In preparation for the 10th annual Indiana Artisan Marketplace coming up the first weekend of April, I've been making a collection of scarves that celebrate color. They're quick to make, so allow a much lower price point, an important piece of inventory that was missing for me last year. I don't actually fully enjoy making them, though. I'm willing to do it because it gives a buyer an opportunity to purchase something hand-painted that is surprisingly inexpensive, but the process does not scratch my artistic itch! That's probably the biggest reason I don't try to do more art fairs throughout the year. Creating simply in order to produce inventory is not ideal for me.
Yesterday, I decided to start on this no resist piece as a change of pace to feed my soul. (For an education on resists, see my post about the basics of silk painting.) Working with no resist on the silk means dye is going to freely spread across the surface of the silk. The first time I tried this was on a 12mm satin, a silk that was just dense enough to give me a little more control over how far the dye spread. Think about it: the denser the weave, the faster the wet is absorbed, which means the dye stays a bit more localized to where it is placed. This technique requires you to not only pay close attention to how much liquid you're allowing on your brush, but also the direction of the grain lines with consideration to the shape of the motif. Dye runs faster along the straight of the grain, the warp, and tends to want to create a hard edge at the crossgrain, or the weft. You don't want to compensate for this by adding more and more dye to try to work across the grain as the motif will simply continue to run south and become distorted along the warp. To combat this, I take very small strokes with a barely wet zero brush. I sometimes even poke along at the silk, dabbing across the weft when necessary to get a nice rounded edge. Just takes practice!
In the middle photo above, you're looking at a wet edge on a 14"x72" flat crepe silk scarf. (Flat crepe has a sheen to its surface, unlike crepe de chine, and is lighter in weight and drape than satin/charmeuse.) I started this piece by brushing on a very pale silver color because I want the background to look like toned paper, not stark white.* I also wanted to add just a slight amount of color to the palette, so I sprayed water down the sides after the silver was applied in order to seamlessly work a hint of mauve at the edges into the silver middle ground. Again, just thinking of that background as a toned paper and trying to add some interest to the base.

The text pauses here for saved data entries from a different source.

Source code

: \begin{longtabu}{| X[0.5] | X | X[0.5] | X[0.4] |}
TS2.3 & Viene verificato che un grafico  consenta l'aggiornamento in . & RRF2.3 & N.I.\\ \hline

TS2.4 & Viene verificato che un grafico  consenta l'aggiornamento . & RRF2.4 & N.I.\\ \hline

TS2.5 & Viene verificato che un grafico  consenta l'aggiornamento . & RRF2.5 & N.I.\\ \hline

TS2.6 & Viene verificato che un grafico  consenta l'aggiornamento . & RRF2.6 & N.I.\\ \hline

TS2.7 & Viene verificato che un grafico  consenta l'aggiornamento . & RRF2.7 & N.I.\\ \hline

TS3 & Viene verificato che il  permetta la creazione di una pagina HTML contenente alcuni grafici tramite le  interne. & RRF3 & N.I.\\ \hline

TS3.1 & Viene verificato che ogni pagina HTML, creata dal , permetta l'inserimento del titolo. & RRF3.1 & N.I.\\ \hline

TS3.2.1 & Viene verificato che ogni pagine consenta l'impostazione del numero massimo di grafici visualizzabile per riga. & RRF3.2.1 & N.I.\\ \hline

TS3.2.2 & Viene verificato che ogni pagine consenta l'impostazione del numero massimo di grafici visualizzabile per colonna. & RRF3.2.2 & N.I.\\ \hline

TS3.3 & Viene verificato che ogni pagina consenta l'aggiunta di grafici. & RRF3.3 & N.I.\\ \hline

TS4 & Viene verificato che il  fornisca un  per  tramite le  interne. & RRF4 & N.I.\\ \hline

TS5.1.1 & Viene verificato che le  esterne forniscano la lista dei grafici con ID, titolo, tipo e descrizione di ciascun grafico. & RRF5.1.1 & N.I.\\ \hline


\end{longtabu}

In the first and third photos above, you can see my process. I added a rose color in some careful organic shapes near the end of the scarf before adding almond blossom floral elements. (I'm not sure I like that rose background I've got going, so that might get some work before I call this one finished.) I'm creating an underlay of a warm mid-tone gray to carefully sketch out each basic shape, allowing that to mostly dry, then adding detail strokes in black. I find using two colors of darks like this helps me get to more of an ink wash effect, which is what I'm after. I love the look of Sumi-e painting and am trying to capture a flavor of that with this piece. I've worked on this for about three hours now and hope to finish it today without ruining it.

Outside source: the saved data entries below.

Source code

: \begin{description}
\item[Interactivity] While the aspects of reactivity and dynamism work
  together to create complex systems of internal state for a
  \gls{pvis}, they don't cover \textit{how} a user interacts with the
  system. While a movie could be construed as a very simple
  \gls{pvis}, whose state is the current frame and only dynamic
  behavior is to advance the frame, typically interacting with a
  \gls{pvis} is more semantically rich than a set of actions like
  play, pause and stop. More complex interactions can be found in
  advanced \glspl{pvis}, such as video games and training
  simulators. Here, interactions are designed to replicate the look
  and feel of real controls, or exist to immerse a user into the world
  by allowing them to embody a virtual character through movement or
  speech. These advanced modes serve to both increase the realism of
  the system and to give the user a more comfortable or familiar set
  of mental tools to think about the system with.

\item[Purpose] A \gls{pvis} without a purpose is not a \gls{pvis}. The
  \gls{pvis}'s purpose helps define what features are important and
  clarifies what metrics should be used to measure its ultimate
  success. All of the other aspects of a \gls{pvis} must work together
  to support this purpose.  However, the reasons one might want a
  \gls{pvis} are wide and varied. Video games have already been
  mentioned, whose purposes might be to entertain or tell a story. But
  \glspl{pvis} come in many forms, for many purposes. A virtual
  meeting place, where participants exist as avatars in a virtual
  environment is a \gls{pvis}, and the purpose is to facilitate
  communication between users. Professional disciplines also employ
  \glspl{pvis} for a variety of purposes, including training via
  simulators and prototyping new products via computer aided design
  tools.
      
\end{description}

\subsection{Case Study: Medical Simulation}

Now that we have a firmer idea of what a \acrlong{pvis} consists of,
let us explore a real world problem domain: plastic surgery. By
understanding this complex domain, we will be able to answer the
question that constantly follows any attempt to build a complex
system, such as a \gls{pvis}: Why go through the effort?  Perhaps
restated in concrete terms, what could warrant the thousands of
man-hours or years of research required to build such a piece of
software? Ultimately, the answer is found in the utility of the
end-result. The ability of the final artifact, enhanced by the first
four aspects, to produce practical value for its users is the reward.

*Having a layer of dye on the silk before beginning a no resist painting can help slow down the flow of the next layer of dye color. Having that base layer of pigment in the silk fiber will act as a minor barrier for you. It is by no means a resist, but when working on a piece this delicate, it is a small help in the process! Remember: tiny brush, very little dye, careful strokes. A piece like this will require you to slow all the way down to a crawl, so don't attempt it if you're feeling anxious or impatient for an end result!